Buildings and Grounds Director Bill Hennessy noted that the West Elementary project is moving along well and that the Fire Marshal was on site and said that everything looked good with the sprinkler and alarm systems. Cleaning and disinfecting continue to be a top priority and has been going well despite a few challenges. The custodial staff will begin maintenance on boilers soon.

Technology Director Shawn Gordon noted that handing out the student computers in their homerooms was fast and efficient and that is how computers will be distributed at the beginning of the year from now on. He also noted that technology usage has doubled and maybe even tripled in the past year. He also provided the board with statistics on Canvas, SeeSaw and Zoom usage in the past month.

Food Service Director Julie Magner noted in her report that they have begun serving hot meals now and student numbers have increased. They do approximately 50 meals per week for remote learners with the Grab-n-Go breakfasts and lunches. She thanked the administration and staff for their help in serving and cleaning and for the West Elementary kitchen update.

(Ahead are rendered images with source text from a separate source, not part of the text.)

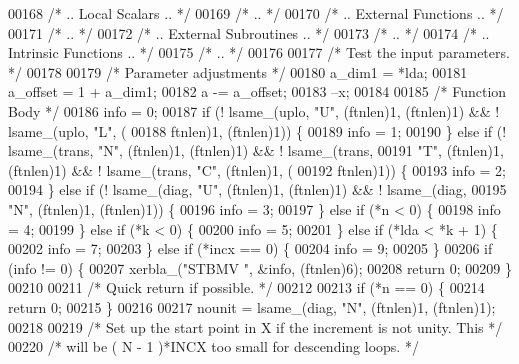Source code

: \begin{DoxyCode}
00168 \textcolor{comment}{/*     .. Local Scalars .. */}
00169 \textcolor{comment}{/*     .. */}
00170 \textcolor{comment}{/*     .. External Functions .. */}
00171 \textcolor{comment}{/*     .. */}
00172 \textcolor{comment}{/*     .. External Subroutines .. */}
00173 \textcolor{comment}{/*     .. */}
00174 \textcolor{comment}{/*     .. Intrinsic Functions .. */}
00175 \textcolor{comment}{/*     .. */}
00176 
00177 \textcolor{comment}{/*     Test the input parameters. */}
00178 
00179     \textcolor{comment}{/* Parameter adjustments */}
00180     a\_dim1 = *lda;
00181     a\_offset = 1 + a\_dim1;
00182     a -= a\_offset;
00183     --x;
00184 
00185     \textcolor{comment}{/* Function Body */}
00186     info = 0;
00187     \textcolor{keywordflow}{if} (! lsame\_(uplo, \textcolor{stringliteral}{"U"}, (ftnlen)1, (ftnlen)1) && ! lsame\_(uplo, \textcolor{stringliteral}{"L"}, (
00188         ftnlen)1, (ftnlen)1)) \{
00189     info = 1;
00190     \} \textcolor{keywordflow}{else} \textcolor{keywordflow}{if} (! lsame\_(trans, \textcolor{stringliteral}{"N"}, (ftnlen)1, (ftnlen)1) && ! lsame\_(trans, 
00191         \textcolor{stringliteral}{"T"}, (ftnlen)1, (ftnlen)1) && ! lsame\_(trans, \textcolor{stringliteral}{"C"}, (ftnlen)1, (
00192         ftnlen)1)) \{
00193     info = 2;
00194     \} \textcolor{keywordflow}{else} \textcolor{keywordflow}{if} (! lsame\_(diag, \textcolor{stringliteral}{"U"}, (ftnlen)1, (ftnlen)1) && ! lsame\_(diag, 
00195         \textcolor{stringliteral}{"N"}, (ftnlen)1, (ftnlen)1)) \{
00196     info = 3;
00197     \} \textcolor{keywordflow}{else} \textcolor{keywordflow}{if} (*n < 0) \{
00198     info = 4;
00199     \} \textcolor{keywordflow}{else} \textcolor{keywordflow}{if} (*k < 0) \{
00200     info = 5;
00201     \} \textcolor{keywordflow}{else} \textcolor{keywordflow}{if} (*lda < *k + 1) \{
00202     info = 7;
00203     \} \textcolor{keywordflow}{else} \textcolor{keywordflow}{if} (*incx == 0) \{
00204     info = 9;
00205     \}
00206     \textcolor{keywordflow}{if} (info != 0) \{
00207     xerbla\_(\textcolor{stringliteral}{"STBMV "}, &info, (ftnlen)6);
00208     \textcolor{keywordflow}{return} 0;
00209     \}
00210 
00211 \textcolor{comment}{/*     Quick return if possible. */}
00212 
00213     \textcolor{keywordflow}{if} (*n == 0) \{
00214     \textcolor{keywordflow}{return} 0;
00215     \}
00216 
00217     nounit = lsame\_(diag, \textcolor{stringliteral}{"N"}, (ftnlen)1, (ftnlen)1);
00218 
00219 \textcolor{comment}{/*     Set up the start point in X if the increment is not unity. This */}
00220 \textcolor{comment}{/*     will be  ( N - 1 )*INCX   too small for descending loops. */}

\end{DoxyCode}

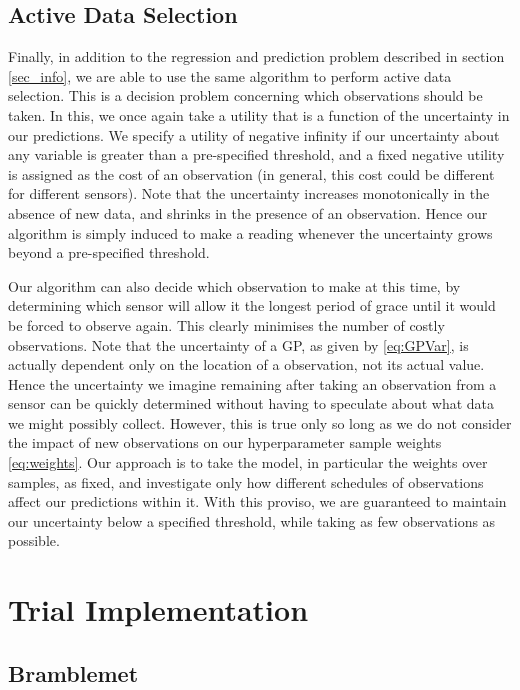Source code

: \documentclass{acmtrans2m}
\begin{document}
\subsection{Active Data Selection}

\noindent Finally, in addition to the regression and prediction problem described in section \ref{sec_info}, we are able to use the same algorithm to perform active data selection. This is a decision problem concerning which observations should be taken. In this, we once again take a utility that is a function of the uncertainty in our predictions. We specify a utility of negative infinity if our uncertainty about any variable is greater than a pre-specified threshold, and a fixed negative utility is assigned as the cost of an observation (in general, this cost could be different for different sensors). Note that the uncertainty increases monotonically in the absence of new data, and shrinks in the presence of an observation. Hence our algorithm is simply induced to make a reading whenever the uncertainty grows beyond a pre-specified threshold. 

Our algorithm can also decide which observation to make at this time, by determining which sensor will allow it the longest period of grace until it would be forced to observe again. This clearly minimises the number of costly observations. Note that the uncertainty of a GP, as given by \eqref{eq:GPVar}, is actually dependent only on the location of a observation, not its actual value. Hence the uncertainty we imagine remaining after taking an observation from a sensor can be quickly determined without having to speculate about what data we might possibly collect. However, this is true only so long as we do not consider the impact of new observations on our hyperparameter sample weights \eqref{eq:weights}. Our approach is to take the model, in particular the weights over samples, as fixed, and investigate only how different schedules of observations affect our predictions within it. With this proviso, we are guaranteed to maintain our uncertainty below a specified threshold, while taking as few observations as possible.

\section{Trial Implementation}\label{sec_implementation}

\subsection{Bramblemet}
\end{document}
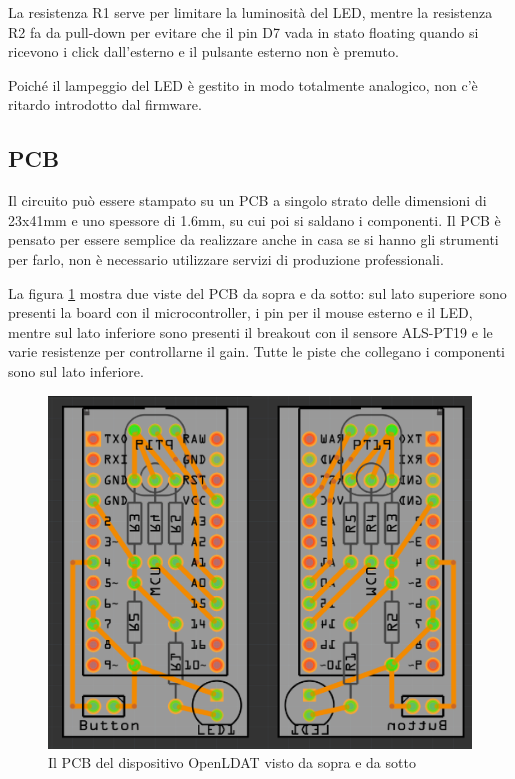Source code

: La resistenza R1 serve per limitare la luminosità del LED, mentre la resistenza R2 fa da pull-down per evitare che il pin D7 vada in stato floating quando si ricevono i click dall'esterno e il pulsante esterno non è premuto.

Poiché il lampeggio del LED è gestito in modo totalmente analogico, non c'è ritardo introdotto dal firmware.

\subsection{PCB}
Il circuito può essere stampato su un PCB a singolo strato delle dimensioni di 23x41mm e uno spessore di 1.6mm, su cui poi si saldano i componenti. Il PCB è pensato per essere semplice da realizzare anche in casa se si hanno gli strumenti per farlo, non è necessario utilizzare servizi di produzione professionali.

La figura \ref{fig:pcb} mostra due viste del PCB da sopra e da sotto: sul lato superiore sono presenti la board con il microcontroller, i pin per il mouse esterno e il LED, mentre sul lato inferiore sono presenti il breakout con il sensore ALS-PT19 e le varie resistenze per controllarne il gain. Tutte le piste che collegano i componenti sono sul lato inferiore.
\begin{figure}[h]
	\centering
	\includegraphics[width=\textwidth]{Chapter03/res/openldat_pcb.png}
	\caption{Il PCB del dispositivo OpenLDAT visto da sopra e da sotto}
	\label{fig:pcb}
\end{figure}

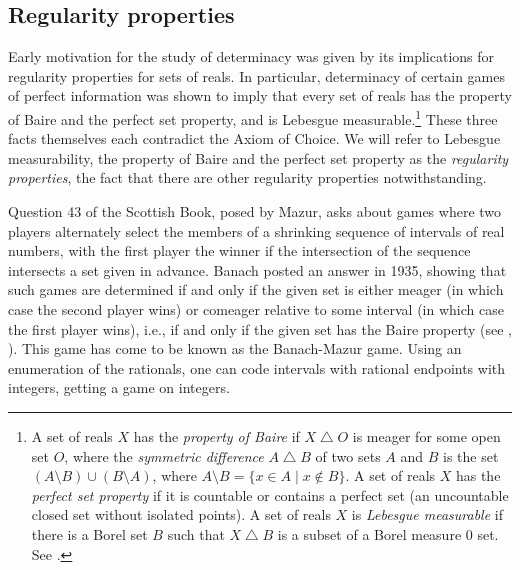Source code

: \documentclass{book}%
\begin{document}



\subsection{Regularity properties}\label{regularitysection}

Early motivation for the study of determinacy was given by its
implications for regularity properties for sets of reals. In
particular, determinacy of certain games of perfect information was
shown to imply that every set of reals has the property of Baire and
the perfect set property, and is Lebesgue measurable.\footnote{A set
of reals $X$ has the \emph{property of Baire}
if $X \bigtriangleup O$ is meager for some open set $O$,
where the \emph{symmetric difference} $A
\bigtriangleup B$ of two sets $A$ and $B$ is the set $(A \setminus
B) \cup (B \setminus A)$, where $A \setminus B = \{ x \in A \mid x
\not\in B\}$. A set of reals $X$ has the
\emph{perfect set property} if it is
countable or contains a perfect set (an uncountable closed set
without isolated points). A set of reals $X$ is \emph{Lebesgue
measurable} if there is a Borel set
$B$ such that $X \bigtriangleup B$ is a subset of a Borel measure $0$ set. See
\cite{Oxtoby}.} These three facts themselves each contradict the Axiom
of Choice. We will refer to Lebesgue measurability, the property of
Baire and the perfect set property as the \emph{regularity
properties}, the fact that there are
other regularity properties notwithstanding.

Question 43 of the Scottish Book, posed by Mazur, asks about games
where two players alternately select the members of a shrinking
sequence of intervals of real numbers, with the first player the
winner if the intersection of the sequence intersects a set given in
advance. Banach posted an answer in 1935, showing that such games
are determined if and only if the given set is either meager (in which case the
second player wins) or comeager relative to some interval (in which
case the first player wins), i.e., if and only if the given set has the Baire property (see \cite[pp.~27-30]{Oxtoby}, \cite[pp.~373-374]{Kanamori}).
This game has come to be known as the
Banach-Mazur game. Using an enumeration of the rationals,
one can code intervals with rational
endpoints with integers, getting a game on integers.
\end{document}

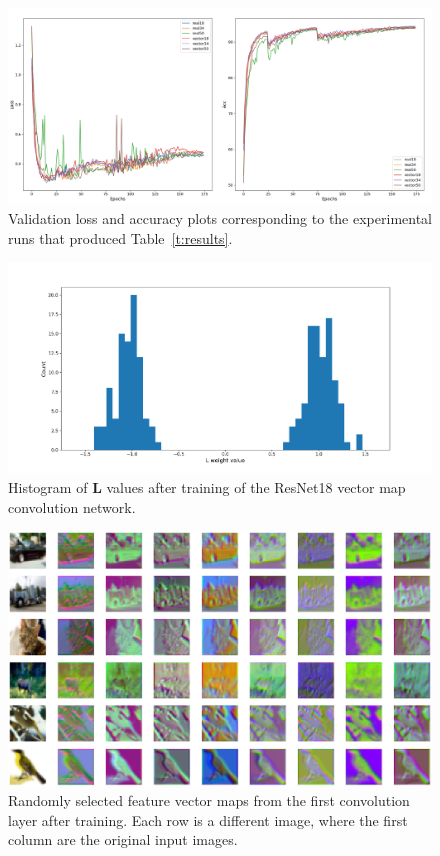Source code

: \documentclass[14pt,a4paper]{article}
\begin{document}
\begin{figure}[h]
	\centering
		\includegraphics[width=1.0\columnwidth]{figures/loss.png}
		\caption{Validation loss and accuracy plots corresponding to the experimental runs that produced Table~\ref{t:results}.}
	\label{f:loss}
\end{figure}

\begin{figure}[h]
	\centering
		\includegraphics[width=1.0\columnwidth]{figures/hist.png}
		\caption{Histogram of $\textbf{L}$ values after training of the ResNet18 vector map convolution network.}
	\label{f:hist}
\end{figure}

\begin{figure}[h]
	\centering
		\includegraphics[width=1.0\columnwidth]{figures/samples.png}
		\caption{Randomly selected feature vector maps from the first convolution layer after training. Each row is a different image, where the first column are the original input images.}
	\label{f:samples}
\end{figure}
\end{document}
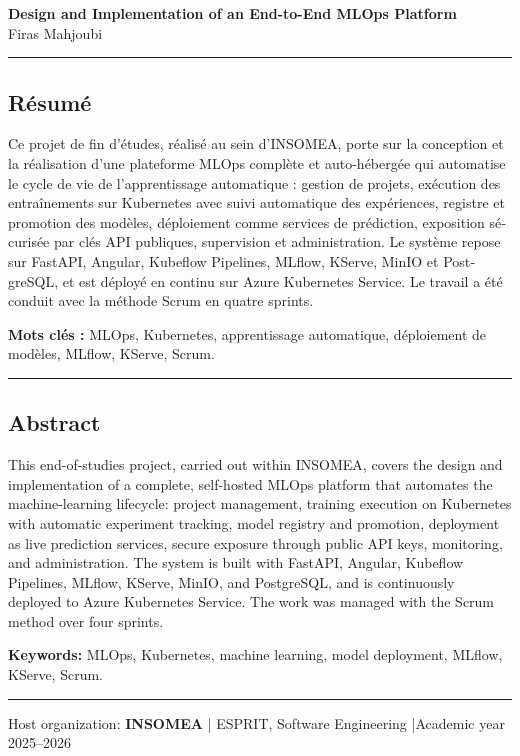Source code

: \clearpage
\thispagestyle{empty}
\vspace*{0.5cm}

\begin{center}
{\large\bfseries\color{primary} Design and Implementation of an End-to-End MLOps
Platform}\\[0.2cm]
{\normalsize Firas Mahjoubi}
\end{center}

\vspace{0.8cm}
\noindent\rule{\textwidth}{0.8pt}
\begin{otherlanguage}{french}
\subsection*{R\'esum\'e}
Ce projet de fin d'\'etudes, r\'ealis\'e au sein d'INSOMEA, porte sur la conception
et la r\'ealisation d'une plateforme MLOps compl\`ete et auto-h\'eberg\'ee qui
automatise le cycle de vie de l'apprentissage automatique : gestion de projets,
ex\'ecution des entra\^inements sur Kubernetes avec suivi automatique des
exp\'eriences, registre et promotion des mod\`eles, d\'eploiement comme services
de pr\'ediction, exposition s\'ecuris\'ee par cl\'es API publiques, supervision et
administration. Le syst\`eme repose sur FastAPI, Angular, Kubeflow Pipelines,
MLflow, KServe, MinIO et PostgreSQL, et est d\'eploy\'e en continu sur Azure
Kubernetes Service. Le travail a \'et\'e conduit avec la m\'ethode Scrum en quatre
sprints.

\noindent\textbf{Mots cl\'es :} MLOps, Kubernetes, apprentissage automatique,
d\'eploiement de mod\`eles, MLflow, KServe, Scrum.
\end{otherlanguage}

\noindent\rule{\textwidth}{0.8pt}
\subsection*{Abstract}
This end-of-studies project, carried out within INSOMEA, covers the design and
implementation of a complete, self-hosted MLOps platform that automates the
machine-learning lifecycle: project management, training execution on Kubernetes
with automatic experiment tracking, model registry and promotion, deployment as
live prediction services, secure exposure through public API keys, monitoring,
and administration. The system is built with FastAPI, Angular, Kubeflow
Pipelines, MLflow, KServe, MinIO, and PostgreSQL, and is continuously deployed to
Azure Kubernetes Service. The work was managed with the Scrum method over four
sprints.

\noindent\textbf{Keywords:} MLOps, Kubernetes, machine learning, model
deployment, MLflow, KServe, Scrum.

\noindent\rule{\textwidth}{0.8pt}
\begin{center}
{\small Host organization: \textbf{INSOMEA} \quad|\quad
ESPRIT, Software Engineering \quad|\quad Academic year 2025--2026}
\end{center}
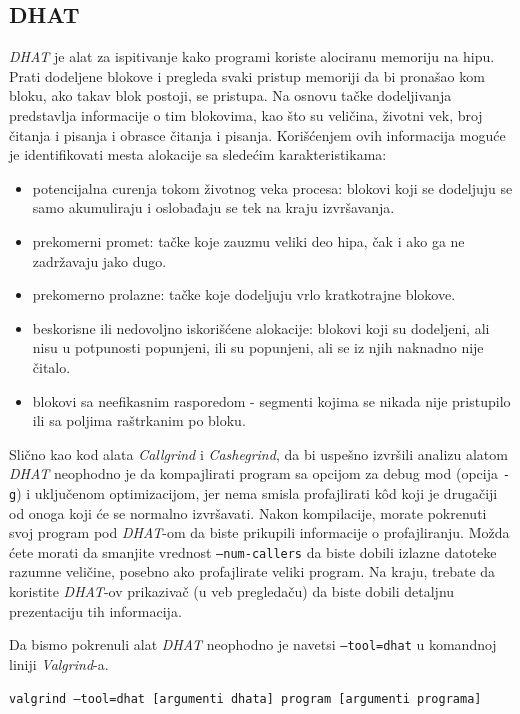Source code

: \documentclass[12pt,oneside]{memoir}
\theoremstyle{plain}
\theoremstyle{definition}
\begin{document}
\subsection{DHAT}
\textit{DHAT} je alat za ispitivanje kako programi koriste alociranu memoriju na hipu. Prati dodeljene blokove i pregleda svaki pristup memoriji da bi pronašao kom bloku, ako takav blok postoji, se pristupa. Na osnovu tačke dodeljivanja predstavlja informacije o tim blokovima, kao što su veličina, životni vek, broj čitanja i pisanja i obrasce čitanja i pisanja. Korišćenjem ovih informacija moguće je identifikovati mesta alokacije sa sledećim karakteristikama:
\begin{itemize}
\item potencijalna curenja tokom životnog veka procesa: blokovi koji se dodeljuju se samo akumuliraju i oslobađaju se tek na kraju izvršavanja.
\item prekomerni promet: tačke koje zauzmu veliki deo hipa, čak i ako ga ne zadržavaju jako dugo.
\item prekomerno prolazne: tačke koje dodeljuju vrlo kratkotrajne blokove.
\item beskorisne ili nedovoljno iskorišćene alokacije: blokovi koji su dodeljeni, ali nisu u potpunosti popunjeni, ili su popunjeni, ali se iz njih naknadno nije čitalo.
\item blokovi sa neefikasnim rasporedom - segmenti kojima se nikada nije pristupilo ili sa poljima raštrkanim po bloku.
\end{itemize}

Slično kao kod alata \textit{Callgrind} i \textit{Cashegrind}, da bi uspešno izvršili analizu alatom \textit{DHAT} neophodno je da kompajlirati program sa opcijom za debug mod (opcija \texttt{-g}) i uključenom optimizacijom, jer nema smisla profajlirati k\^od koji je drugačiji od onoga koji će se normalno izvršavati. Nakon kompilacije, morate pokrenuti svoj program pod \textit{DHAT}-om da biste prikupili informacije o profajliranju. Možda ćete morati da smanjite vrednost \texttt{--num-callers} da biste dobili izlazne datoteke razumne veličine, posebno ako profajlirate veliki program. Na kraju, trebate da koristite \textit{ DHAT}-ov prikazivač (u veb pregledaču) da biste dobili detaljnu prezentaciju tih informacija.

Da bismo pokrenuli alat \textit{ DHAT} neophodno je navetsi \texttt{–tool=dhat} u komandnoj liniji \textit{Valgrind}-a.
\begin{center}
\texttt{valgrind --tool=dhat [argumenti dhata] program [argumenti programa]}
\end{center}
\end{document}
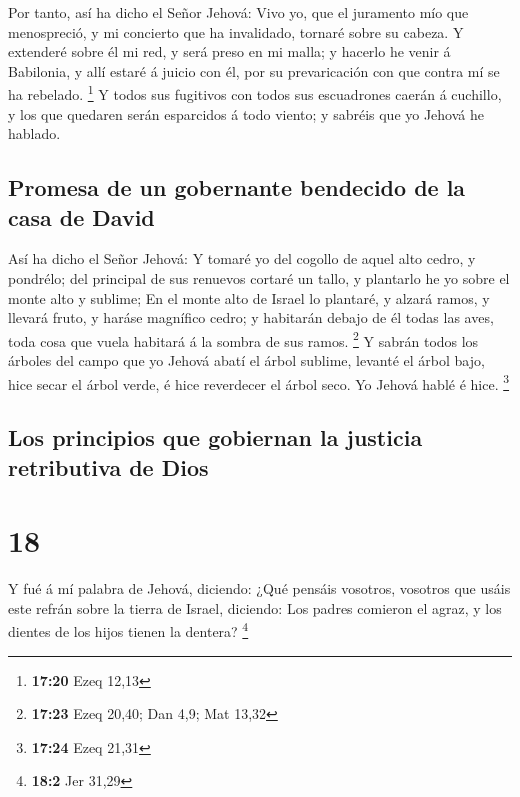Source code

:  Por tanto, así ha dicho el Señor Jehová: Vivo yo, que el
juramento mío que menospreció, y mi concierto que ha invalidado, tornaré
sobre su cabeza.  Y extenderé sobre él mi red, y será preso
en mi malla; y hacerlo he venir á Babilonia, y allí estaré á juicio con
él, por su prevaricación con que contra mí se ha rebelado. \footnote{\textbf{17:20}
  Ezeq 12,13}  Y todos sus fugitivos con todos sus
escuadrones caerán á cuchillo, y los que quedaren serán esparcidos á
todo viento; y sabréis que yo Jehová he hablado.

\hypertarget{promesa-de-un-gobernante-bendecido-de-la-casa-de-david}{%
\subsection{Promesa de un gobernante bendecido de la casa de
David}\label{promesa-de-un-gobernante-bendecido-de-la-casa-de-david}}

 Así ha dicho el Señor Jehová: Y tomaré yo del cogollo de
aquel alto cedro, y pondrélo; del principal de sus renuevos cortaré un
tallo, y plantarlo he yo sobre el monte alto y sublime;  En
el monte alto de Israel lo plantaré, y alzará ramos, y llevará fruto, y
haráse magnífico cedro; y habitarán debajo de él todas las aves, toda
cosa que vuela habitará á la sombra de sus ramos. \footnote{\textbf{17:23}
  Ezeq 20,40; Dan 4,9; Mat 13,32}  Y sabrán todos los
árboles del campo que yo Jehová abatí el árbol sublime, levanté el árbol
bajo, hice secar el árbol verde, é hice reverdecer el árbol seco. Yo
Jehová hablé é hice. \footnote{\textbf{17:24} Ezeq 21,31}

\hypertarget{los-principios-que-gobiernan-la-justicia-retributiva-de-dios}{%
\subsection{Los principios que gobiernan la justicia retributiva de
Dios}\label{los-principios-que-gobiernan-la-justicia-retributiva-de-dios}}

\hypertarget{section-17}{%
\section{18}\label{section-17}}

 Y fué á mí palabra de Jehová, diciendo:  ¿Qué
pensáis vosotros, vosotros que usáis este refrán sobre la tierra de
Israel, diciendo: Los padres comieron el agraz, y los dientes de los
hijos tienen la dentera? \footnote{\textbf{18:2} Jer 31,29}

Transportation Director Andrew Eberling reported that bus inspections were conducted September 8, and things went well. The LP buses have been working out well for the district and run a week on a full tank of fuel. Waukon Feed Ranch schedules a day to come and fill the buses. Bus evacuation drills will be coming up in the near future.

Under new business, the board approved the purchase of a new 2020 John Deere 3046R Compact Utility Tractor from Waukon Implement for $3,000 after the trade-in value of a 2018 John Deere 3046R.

The board then set a Resolution Fixing Date for a Hearing on the Proposed Issuance of Approximately $5,300,000 School Infrastructure Sales, Services and Use Tax Revenue Refunding Bonds. The hearing will be set for the next regular board meeting, October 19. Superintendent Mathis explained that the district’s financial advisor told the district that they should look into refinancing its bonds with interest rates dropping. According to the financial advisor, the district could potentially save up to $25,000 per year. Mathis thought it would be prudent to get bids and see if there were savings to be made.

The final item of business was to approve a service agreement between ACSD and Wilson Elser Moskovitz Edelman and Dicker LLP. Board Secretary Jaime Curtin explained that the district had received a letter stating that there had been a data breach in the district affecting several past students. Mathis noted that to their knowledge no Social Security numbers had been compromised. The district’s insurance company recommended this firm because they are experts in dealing with situations like this and would make sure proper notices and other legal aspects would be done to inform anyone affected by the breach. The firm would be paid by the insurance company, as the district does have a policy to cover cyber liability. The board approved the agreement.